A correct ratio of reduced pyridine cofactors (NADH and NADPH) facilitates their work on gene expression. On the opposite, carbon monoxide counteracts their activity by binding to the iron atom of the heme. Needless to say, one of the major gaseous products of cigarette combustion is carbon monoxide. Nobody had ever known raised the possibility that carbon monoxide could contribute to the carcinogenic effect of the cigarette, as studies on its effects have always bee dedicated on cardiovascular health. Probably the carbon monoxide role in either lung or breast cancer is time-dependent and is only cooperative. Though not direct, the fact that this toxin suppresses the work of clock proteins whose network has been demostrated to be subverted in cancer, confirms that any form of smoking would be noxious to our health. About nicotine, in the contrary, there are more biological proofs underneath. In conclusion, conventional tobacco smoking for sure would reach the top damage, while tobacco-heated options could flat the probability.

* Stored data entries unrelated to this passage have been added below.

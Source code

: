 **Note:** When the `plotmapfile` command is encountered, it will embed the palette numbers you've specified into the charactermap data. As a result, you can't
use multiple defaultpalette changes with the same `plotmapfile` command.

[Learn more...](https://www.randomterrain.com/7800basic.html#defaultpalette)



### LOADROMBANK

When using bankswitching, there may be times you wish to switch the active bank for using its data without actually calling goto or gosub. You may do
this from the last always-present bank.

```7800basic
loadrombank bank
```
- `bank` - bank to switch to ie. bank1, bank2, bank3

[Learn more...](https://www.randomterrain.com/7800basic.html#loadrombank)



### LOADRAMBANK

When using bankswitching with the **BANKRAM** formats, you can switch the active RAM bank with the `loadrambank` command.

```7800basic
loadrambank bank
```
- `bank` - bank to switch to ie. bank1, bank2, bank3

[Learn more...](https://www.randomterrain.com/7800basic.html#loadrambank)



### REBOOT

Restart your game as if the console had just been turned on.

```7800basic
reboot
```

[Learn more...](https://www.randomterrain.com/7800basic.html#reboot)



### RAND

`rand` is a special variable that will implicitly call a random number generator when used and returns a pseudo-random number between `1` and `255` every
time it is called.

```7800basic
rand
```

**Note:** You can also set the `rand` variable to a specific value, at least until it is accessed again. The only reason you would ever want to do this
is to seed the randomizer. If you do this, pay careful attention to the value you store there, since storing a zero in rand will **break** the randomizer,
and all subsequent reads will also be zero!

About the e-cigs we keep on ourselves.

  • Edited by Dr. Gianfrancesco Cormaci, PhD, specialist in Clinical Biochemistry.

Scientific references

Huynh D et al. Int J Clin Exp Pathol. 2020 Aug; 13(8):2075-81.

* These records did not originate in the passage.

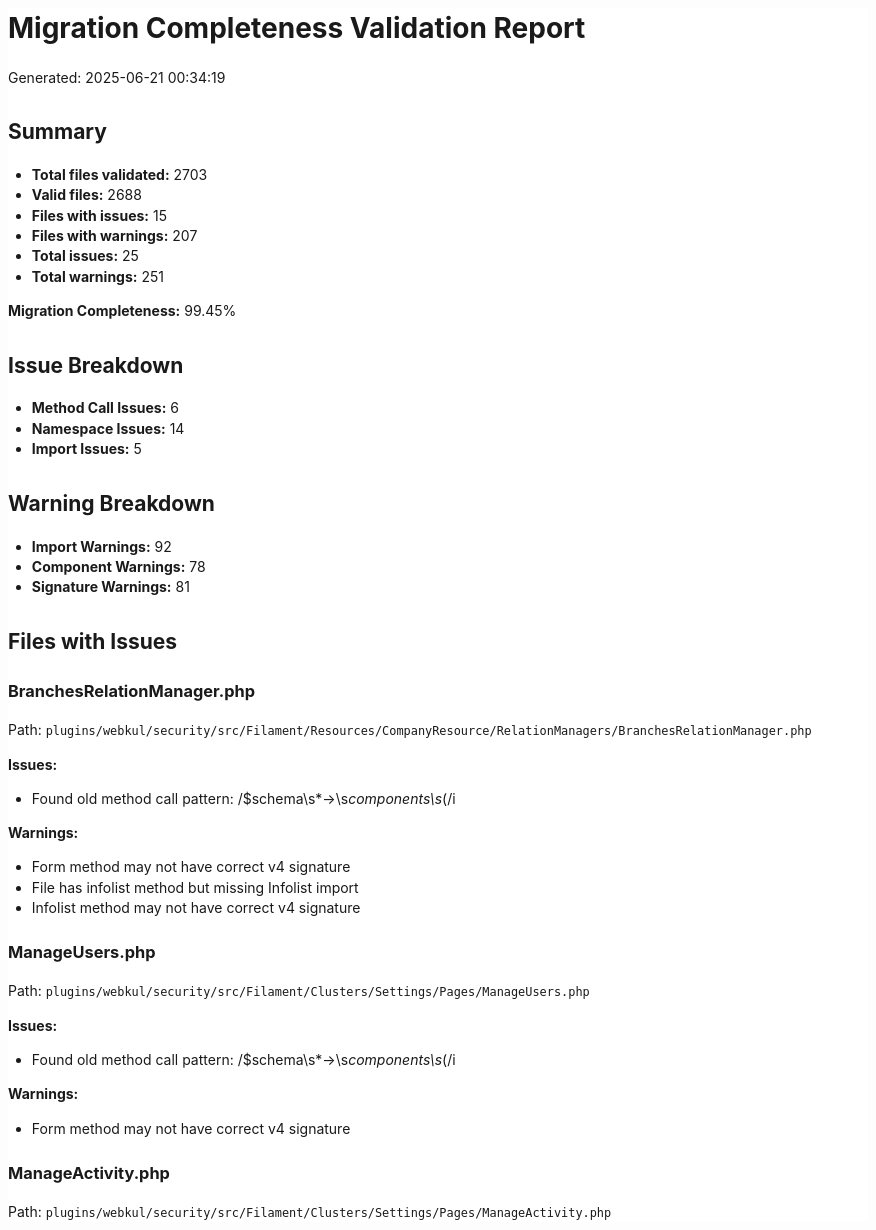 # Migration Completeness Validation Report

Generated: 2025-06-21 00:34:19

## Summary

- **Total files validated:** 2703
- **Valid files:** 2688
- **Files with issues:** 15
- **Files with warnings:** 207
- **Total issues:** 25
- **Total warnings:** 251

**Migration Completeness:** 99.45%

## Issue Breakdown

- **Method Call Issues:** 6
- **Namespace Issues:** 14
- **Import Issues:** 5

## Warning Breakdown

- **Import Warnings:** 92
- **Component Warnings:** 78
- **Signature Warnings:** 81

## Files with Issues

### BranchesRelationManager.php
Path: `plugins/webkul/security/src/Filament/Resources/CompanyResource/RelationManagers/BranchesRelationManager.php`

**Issues:**
- Found old method call pattern: /\$schema\s*->\s*components\s*\(/i

**Warnings:**
- Form method may not have correct v4 signature
- File has infolist method but missing Infolist import
- Infolist method may not have correct v4 signature

### ManageUsers.php
Path: `plugins/webkul/security/src/Filament/Clusters/Settings/Pages/ManageUsers.php`

**Issues:**
- Found old method call pattern: /\$schema\s*->\s*components\s*\(/i

**Warnings:**
- Form method may not have correct v4 signature

### ManageActivity.php
Path: `plugins/webkul/security/src/Filament/Clusters/Settings/Pages/ManageActivity.php`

Chen PC, Lee WY et al. J Cell Physiol. 2018; 233(6):4972-980.

Schaal CM, Bora-Singhal N et al. Mol Cancer. 2018; 17(1):149.

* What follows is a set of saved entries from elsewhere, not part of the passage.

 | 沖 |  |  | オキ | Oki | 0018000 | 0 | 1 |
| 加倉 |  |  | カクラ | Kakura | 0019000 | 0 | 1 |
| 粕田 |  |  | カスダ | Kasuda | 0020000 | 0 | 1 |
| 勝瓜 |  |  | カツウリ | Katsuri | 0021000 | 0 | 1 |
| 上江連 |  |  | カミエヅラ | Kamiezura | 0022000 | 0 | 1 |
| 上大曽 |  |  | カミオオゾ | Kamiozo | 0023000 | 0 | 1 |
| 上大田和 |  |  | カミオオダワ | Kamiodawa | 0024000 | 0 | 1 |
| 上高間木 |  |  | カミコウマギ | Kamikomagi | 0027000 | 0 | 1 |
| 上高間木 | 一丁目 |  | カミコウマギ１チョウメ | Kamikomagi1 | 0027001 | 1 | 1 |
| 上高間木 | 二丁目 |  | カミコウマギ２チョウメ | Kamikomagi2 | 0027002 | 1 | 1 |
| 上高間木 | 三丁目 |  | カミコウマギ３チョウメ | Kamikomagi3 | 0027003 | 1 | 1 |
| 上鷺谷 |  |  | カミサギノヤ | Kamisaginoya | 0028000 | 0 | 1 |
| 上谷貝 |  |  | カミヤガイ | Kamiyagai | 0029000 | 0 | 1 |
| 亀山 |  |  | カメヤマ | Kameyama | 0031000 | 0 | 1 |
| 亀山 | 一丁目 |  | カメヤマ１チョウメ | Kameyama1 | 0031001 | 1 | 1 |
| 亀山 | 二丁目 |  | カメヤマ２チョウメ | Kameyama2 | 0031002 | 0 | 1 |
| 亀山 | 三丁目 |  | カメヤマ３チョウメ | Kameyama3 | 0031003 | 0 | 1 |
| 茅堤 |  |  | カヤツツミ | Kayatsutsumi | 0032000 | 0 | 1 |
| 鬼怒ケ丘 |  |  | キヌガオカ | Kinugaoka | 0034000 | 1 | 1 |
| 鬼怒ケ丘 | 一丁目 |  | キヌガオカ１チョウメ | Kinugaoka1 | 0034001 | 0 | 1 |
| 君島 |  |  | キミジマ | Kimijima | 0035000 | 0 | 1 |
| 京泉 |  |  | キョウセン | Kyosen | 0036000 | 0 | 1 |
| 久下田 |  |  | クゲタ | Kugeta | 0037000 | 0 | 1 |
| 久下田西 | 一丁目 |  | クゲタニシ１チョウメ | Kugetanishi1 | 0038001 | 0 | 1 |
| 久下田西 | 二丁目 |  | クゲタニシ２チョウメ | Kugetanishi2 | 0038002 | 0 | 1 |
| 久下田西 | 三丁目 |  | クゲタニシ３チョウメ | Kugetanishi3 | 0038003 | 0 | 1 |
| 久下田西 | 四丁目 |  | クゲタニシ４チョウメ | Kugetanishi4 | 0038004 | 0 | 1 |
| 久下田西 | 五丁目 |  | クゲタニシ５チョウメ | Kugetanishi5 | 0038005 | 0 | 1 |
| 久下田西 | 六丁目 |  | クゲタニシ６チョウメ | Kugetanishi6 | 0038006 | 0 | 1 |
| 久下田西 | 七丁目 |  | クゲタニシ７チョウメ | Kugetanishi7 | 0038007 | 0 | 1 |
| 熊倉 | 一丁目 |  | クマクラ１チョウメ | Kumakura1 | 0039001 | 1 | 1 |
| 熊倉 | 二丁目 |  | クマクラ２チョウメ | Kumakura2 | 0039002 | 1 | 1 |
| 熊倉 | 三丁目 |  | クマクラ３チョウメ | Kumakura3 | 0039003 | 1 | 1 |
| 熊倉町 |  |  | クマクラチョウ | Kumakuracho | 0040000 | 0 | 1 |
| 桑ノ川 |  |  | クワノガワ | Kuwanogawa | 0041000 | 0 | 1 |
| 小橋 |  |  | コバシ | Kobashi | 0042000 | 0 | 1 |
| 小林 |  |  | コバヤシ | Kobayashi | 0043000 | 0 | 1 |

Schaal C, Chellappan S. PLoS One. 2016 May; 11(5):e0156451.

Catsburg C, Miller AB et al. Int J Cancer 2015; 136: 2204-2209.

Brown KC, Perry HE et al. J Biol Chem 2013; 288(46):33049-59. 

Bavarva JH, Tae H et al. PLoS One 2013 Jun 18; 8(6):e67252.

Guo J, Kim D, Gao J et al. Oncogene. 2013 Jan; 32(2):151-59. 

Guo J, Chu M et al. J Biol Chem. 2005 Aug; 280(34):30422-31.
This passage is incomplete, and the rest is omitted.